Indians yet to be born might look back at India’s strategy against Covid-19 and ask if we got the size and mix of our “drone drops” right, so to speak. Broadly, we need one set of actions to snuff out the virus through anti-epidemic measures, and another set to aid people and businesses with food and money via economic tools to sustain livelihoods. Right now, our resources are scarce, challenges steep and allocations short. Healthcare is crying out for vastly more than a snap grant of ₹15,000 crore. The government’s ₹1.7 trillion relief package for our 800 million poor is a balm too thinly spread. The Prime Minister’s donation fund will not add much. And our central bank’s ₹3.7 trillion-plus effort to flush credit around might not reach where it’s needed most to save jobs and small enterprises. India is under a full lockdown. With supply choked and demand gagged, the economy’s corona seizure could spell misery for months after the curbs are eased. Overall output is expected to shrink for at least a quarter.

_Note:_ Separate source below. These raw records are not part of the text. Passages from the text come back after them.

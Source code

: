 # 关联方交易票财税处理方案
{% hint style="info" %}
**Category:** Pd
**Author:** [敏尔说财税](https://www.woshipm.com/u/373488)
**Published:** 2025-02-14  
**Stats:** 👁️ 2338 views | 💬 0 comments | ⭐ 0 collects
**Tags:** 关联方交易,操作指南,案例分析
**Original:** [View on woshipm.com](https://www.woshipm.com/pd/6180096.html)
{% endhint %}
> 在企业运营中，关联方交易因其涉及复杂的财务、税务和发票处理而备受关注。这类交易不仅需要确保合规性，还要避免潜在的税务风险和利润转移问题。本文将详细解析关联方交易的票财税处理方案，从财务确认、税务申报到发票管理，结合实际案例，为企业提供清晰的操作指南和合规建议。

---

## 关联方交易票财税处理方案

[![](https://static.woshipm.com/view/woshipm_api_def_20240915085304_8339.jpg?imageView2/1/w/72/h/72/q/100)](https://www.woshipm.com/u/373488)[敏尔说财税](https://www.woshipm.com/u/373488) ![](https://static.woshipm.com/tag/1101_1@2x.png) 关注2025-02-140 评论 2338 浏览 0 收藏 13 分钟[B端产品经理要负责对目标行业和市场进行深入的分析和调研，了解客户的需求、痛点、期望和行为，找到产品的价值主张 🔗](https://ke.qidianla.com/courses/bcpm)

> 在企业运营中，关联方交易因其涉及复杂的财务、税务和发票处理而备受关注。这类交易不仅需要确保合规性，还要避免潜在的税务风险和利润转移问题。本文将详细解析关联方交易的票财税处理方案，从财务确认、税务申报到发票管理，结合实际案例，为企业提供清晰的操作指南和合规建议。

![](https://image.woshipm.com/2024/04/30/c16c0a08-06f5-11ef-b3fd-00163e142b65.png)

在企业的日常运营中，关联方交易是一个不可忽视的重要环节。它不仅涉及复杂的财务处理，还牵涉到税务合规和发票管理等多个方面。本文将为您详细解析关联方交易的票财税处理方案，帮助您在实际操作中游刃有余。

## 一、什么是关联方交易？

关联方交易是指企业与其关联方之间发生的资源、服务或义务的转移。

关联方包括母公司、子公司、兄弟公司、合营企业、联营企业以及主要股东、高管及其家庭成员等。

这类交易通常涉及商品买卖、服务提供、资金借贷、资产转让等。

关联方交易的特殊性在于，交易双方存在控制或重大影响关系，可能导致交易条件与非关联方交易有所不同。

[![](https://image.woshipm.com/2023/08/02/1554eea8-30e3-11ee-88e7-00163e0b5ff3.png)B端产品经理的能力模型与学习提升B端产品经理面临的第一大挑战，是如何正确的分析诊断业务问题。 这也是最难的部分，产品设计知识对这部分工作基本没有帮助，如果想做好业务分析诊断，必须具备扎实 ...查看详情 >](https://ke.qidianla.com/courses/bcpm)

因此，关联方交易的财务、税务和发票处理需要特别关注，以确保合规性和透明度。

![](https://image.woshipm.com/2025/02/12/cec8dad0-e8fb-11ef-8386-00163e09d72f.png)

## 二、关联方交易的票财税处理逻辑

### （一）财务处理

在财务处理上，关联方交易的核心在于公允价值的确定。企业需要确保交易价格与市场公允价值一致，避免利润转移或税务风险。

As for 2020-21, even a mild expansion would require us to quell the viral outbreak and contain its financial ravages. Clearly, we must go for broke. But the big spikey question is: How do we get the money for it?
The gulf between what the government earns and what it spends is already rather wide. Fiat money is a creation of the state, though, and can technically be printed and dropped around by a drone—or helicopter. This image of cash dispersal was made famous by a former chief of the US Federal Reserve who issued an apology on its behalf for not easing the flow of cash during the Great Depression. Today, it lends itself to the proposition that a government should spend well beyond its usual revenues and borrowings if it must. The central bank just has to create a lot of extra money and lend it to the Centre. Since estimates suggest India might need a fiscal stimulus of nearly 5% of gross domestic product (the US has gone for 10%), why not try the idea out? One answer is that if it’s overdone, it risks inflationary havoc ahead. In the West, money thrown about tends to inflate asset values, chiefly. But here, drone drops must cover mostly those who will shop rather than invest. Our economy is low on both income and capacity, and so an excessive surge of rupees could possibly send retail prices haywire, lower the currency’s value and even warp markets before inflation is finally tamed.
A big relief package, however, could yet be funded in more judicious ways. For a start, the Union budget for next year could be refocused on resolving the Covid crisis. Funds assigned for other purposes should be diverted to the health sector. Meanwhile, several hard-hit sectors of business would need major bailouts, not just aviation and hospitality. Plus, direct transfers of cash ought to be enlarged and extended to every adult, with no questions asked (and the well-off urged to opt out). To pay for all this, an earlier plan to issue sovereign bonds abroad in dollars and euros should be revived and upscaled hugely, even if a weaker rupee over time threatens to offset the low rates of interest paid on these. If that does not suffice, then the rest of the fiscal gap could be monetized as a last resort. This would be a gamble, no doubt, as inflation could prove costly later. But the odds of India’s success will only lengthen as more time is lost. Whatever has to be done must be done fast.